1) El hombre busca a Dios, lo necesita, lo reconoce, pero quien primero ha salido al encuentro del hombre ha sido Dios mismo. Sería imposible al hombre, criatura humana, llegar a reconocer todo lo que Dios es y abrazarlo en su Misterio. Si el alma busca a Dios, mucho más la busca Dios a ella, afirma taxativamente san Juan de la Cruz en Llama de amor viva (3,28).

No basta sólo el auxilio de la razón para encontrar a Dios, sino que es necesaria la fe que lo reconoce y se entrega a Él. Esta fe es la que nos permite escuchar a Cristo y sus palabras: "Esto es mi Cuerpo", permitiendo así que la Eucaristía sea la Presencia de Cristo, indudable, certera y amorosa.

Para encontrar a Dios y de verdad mantener un diálogo salvador con Él, porque Él lo quiere entablar con nosotros, nada mejor que la Eucaristía adorada, donde se puede penetrar en la revelación en una escucha humilde del Señor.

2) Su Presencia real provoca en los fieles, y en el alma de la Iglesia entera, un profundo estupor, por lo cual, se adora el Sacramento, se le rodea de veneración, del máximo respeto, de detalles de finura y delicadeza con el Señor.

Está el Señor, no como un objeto, sino como un Alguien, Él mismo vivo, y está para darse en Comunión, es decir, para provocar la unión más profunda entre Él y nosotros.

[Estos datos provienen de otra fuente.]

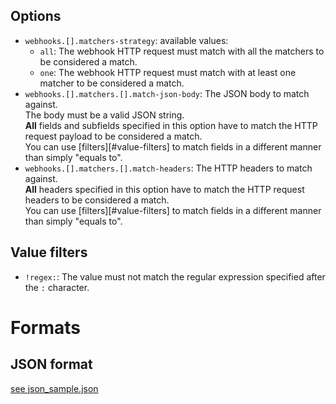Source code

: 
## Options

* `webhooks.[].matchers-strategy`: available values: 
  * `all`: The webhook HTTP request must match with all the matchers to be considered a match.
  * `one`: The webhook HTTP request must match with at least one matcher to be considered a match.
* `webhooks.[].matchers.[].match-json-body`: The JSON body to match against.<br>
  The body must be a valid JSON string.<br>
  **All** fields and subfields specified in this option have to match the HTTP request payload to be considered a match.<br>
  You can use [filters][#value-filters] to match fields in a different manner than simply "equals to".
* `webhooks.[].matchers.[].match-headers`: The HTTP headers to match against.<br>
  **All** headers specified in this option have to match the HTTP request headers to be considered a match.<br>
  You can use [filters][#value-filters] to match fields in a different manner than simply "equals to".

## Value filters

* `!regex:`: The value must not match the regular expression specified after the `:` character.

# Formats

## JSON format

[see json_sample.json](../samples/json_sample.json)
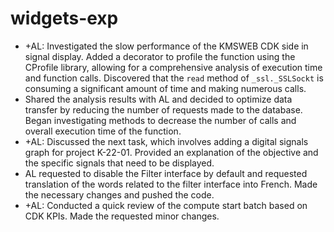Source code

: # widgets-exp

- +AL: Investigated the slow performance of the KMSWEB CDK side in signal display. Added a decorator to profile the function using the CProfile library, allowing for a comprehensive analysis of execution time and function calls. Discovered that the `read` method of `_ssl._SSLSockt` is consuming a significant amount of time and making numerous calls.
- Shared the analysis results with AL and decided to optimize data transfer by reducing the number of requests made to the database. Began investigating methods to decrease the number of calls and overall execution time of the function.
- +AL: Discussed the next task, which involves adding a digital signals graph for project K-22-01. Provided an explanation of the objective and the specific signals that need to be displayed.
- AL requested to disable the Filter interface by default and requested translation of the words related to the filter interface into French. Made the necessary changes and pushed the code.
- +AL: Conducted a quick review of the compute start batch based on CDK KPIs. Made the requested minor changes.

Se nos da en Comunión sacramental para unirse a nosotros y nosotros con Él, y también se nos da en la adoración eucarística, para provocar la unión de afectos, mente y voluntad.

3) La Eucaristía, celebrada y luego prolongada en la adoración, desenmascara nuestras esclavitudes y logra que reconozcamos los ídolos y dioses falsos a los que nos hemos entregado.

La adoración reconoce a Cristo como el Único; su luz, en la oración sosegada ante su Presencia, permite que afloren las esclavitudes que nos retienen en el seguimiento de su Persona, descubriéndonos a nosotros mismos los ídolos a los que hemos sacrificado el corazón.

¿Qué ídolos y qué falsos dioses? Estarían los pequeños dioses que hemos colocado cada uno: una persona idolatrada y de la que se depende para todo y se mira con fascinación, incluso disfrazado todo de piedad, el dinero o una posición social, etc. A estos ídolos sumemos las ideologías dominantes que hacen mella en la mente cristiana y el autoendiosamiento con el que cada cual se establece a sí mismo como criterio último, lleno de relativismo, de la verdad, del bien, de lo moral.

Desenmascarar los ídolos no es tarea fácil ni grata: provoca rechazo y el menosprecio ante quien asume esa tarea:

Con una fuerza superior y una certeza interna indiscutible, es el mismo Señor quien en la Eucaristía y en la adoración eucarística nos sitúa ante el misterio de la verdadera libertad, la del amor y la del seguimiento, desnudando los ídolos de los ropajes con que, tal vez, los hemos ido disfrazando para engañarnos a nosotros mismos.

La libertad crece, fuerte y segura en la Verdad y el Amor, cuando la adoración eucarística es una práctica habitual, vivida con intensidad.